>>>
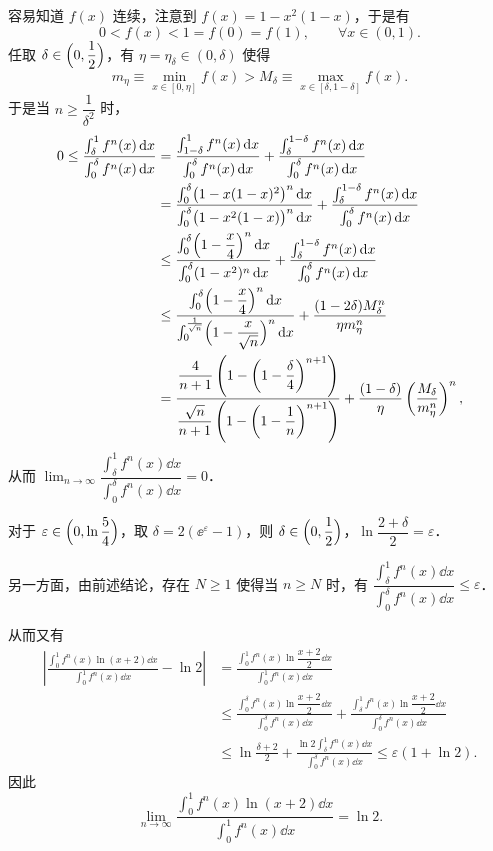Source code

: \begin{solution}
容易知道 $f(x)$ 连续，注意到 $f(x)=1-x^2(1-x)$，于是有
\[
  0<f(x)<1=f(0)=f(1),\qquad \forall x\in(0,1).
\]
任取 $\delta\in\Bigl(0,\dfrac12\Bigr)$，有 $\eta=\eta_\delta\in(0,\delta)$ 使得
\[
  m_\eta\equiv\min_{x\in[0,\eta]}f(x)>M_\delta\equiv\max_{x\in[\delta,1-\delta]}f(x).
\]
于是当 $n\ge\dfrac{1}{\delta^2}$ 时，
\begin{align*}
  0\le\frac{\int_\delta^1 f^n(x)\dd x}{\int_0^\delta f^n(x)\dd x}
  &=\frac{\int_{1-\delta}^1 f^n(x)\dd x}{\int_0^\delta f^n(x)\dd x}
   +\frac{\int_\delta^{1-\delta}f^n(x)\dd x}{\int_0^\delta f^n(x)\dd x}\\
  &=\frac{\int_0^\delta\bigl(1-x(1-x)^2\bigr)^n\dd x}{\int_0^\delta\bigl(1-x^2(1-x)\bigr)^n\dd x}
   +\frac{\int_\delta^{1-\delta}f^n(x)\dd x}{\int_0^\delta f^n(x)\dd x}\\
  &\le\frac{\int_0^\delta\Bigl(1-\dfrac{x}{4}\Bigr)^n\dd x}{\int_0^\delta(1-x^2)^n\dd x}
   +\frac{\int_\delta^{1-\delta}f^n(x)\dd x}{\int_0^\delta f^n(x)\dd x}\\
  &\le\frac{\int_0^\delta\Bigl(1-\dfrac{x}{4}\Bigr)^n\dd x}
          {\int_0^{\frac{1}{\sqrt n}}\Bigl(1-\dfrac{x}{\sqrt n}\Bigr)^n\dd x}
   +\frac{(1-2\delta)M_\delta^n}{\eta m_\eta^n}\\
  &=\frac{\dfrac{4}{n+1}\left(1-\left(1-\dfrac{\delta}{4}\right)^{n+1}\right)}
          {\dfrac{\sqrt n}{n+1}\left(1-\left(1-\dfrac1n\right)^{n+1}\right)}
   +\frac{(1-\delta)}{\eta}\left(\frac{M_\delta}{m_\eta^n}\right)^{n},
\end{align*}
从而 $\lim_{n\to\infty}\dfrac{\int_\delta^1 f^n(x)\dd x}{\int_0^\delta f^n(x)\dd x}=0$．

对于 $\varepsilon\in\Bigl(0,\ln\dfrac54\Bigr)$，取 $\delta=2(\ee^\varepsilon-1)$，则 $\delta\in\Bigl(0,\dfrac12\Bigr)$，$\ln\dfrac{2+\delta}{2}=\varepsilon$．

另一方面，由前述结论，存在 $N\ge 1$ 使得当 $n\ge N$ 时，有 $\dfrac{\int_\delta^1 f^n(x)\dd x}{\int_0^\delta f^n(x)\dd x}\le\varepsilon$．

从而又有
\begin{align*}
  \left|\frac{\int_0^1 f^n(x)\ln(x+2)\dd x}{\int_0^1 f^n(x)\dd x}-\ln 2\right|
  &=\frac{\int_0^1 f^n(x)\ln\dfrac{x+2}{2}\dd x}{\int_0^1 f^n(x)\dd x}\\
  &\le\frac{\int_0^\delta f^n(x)\ln\dfrac{x+2}{2}\dd x}{\int_0^\delta f^n(x)\dd x}
   +\frac{\int_\delta^1 f^n(x)\ln\dfrac{x+2}{2}\dd x}{\int_0^\delta f^n(x)\dd x}\\
  &\le\ln\frac{\delta+2}{2}
   +\frac{\ln 2\int_\delta^1 f^n(x)\dd x}{\int_0^\delta f^n(x)\dd x}\le\varepsilon(1+\ln 2).
\end{align*}
因此
\[
  \lim_{n\to\infty}\frac{\int_0^1 f^n(x)\ln(x+2)\dd x}{\int_0^1 f^n(x)\dd x}=\ln 2 .
\]
\end{solution}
<<<
Required action.
From the records above, pull out every line containing the word "infty".

Answer for the task.
从而 $\lim_{n\to\infty}\dfrac{\int_\delta^1 f^n(x)\dd x}{\int_0^\delta f^n(x)\dd x}=0$．
  \lim_{n\to\infty}\frac{\int_0^1 f^n(x)\ln(x+2)\dd x}{\int_0^1 f^n(x)\dd x}=\ln 2 .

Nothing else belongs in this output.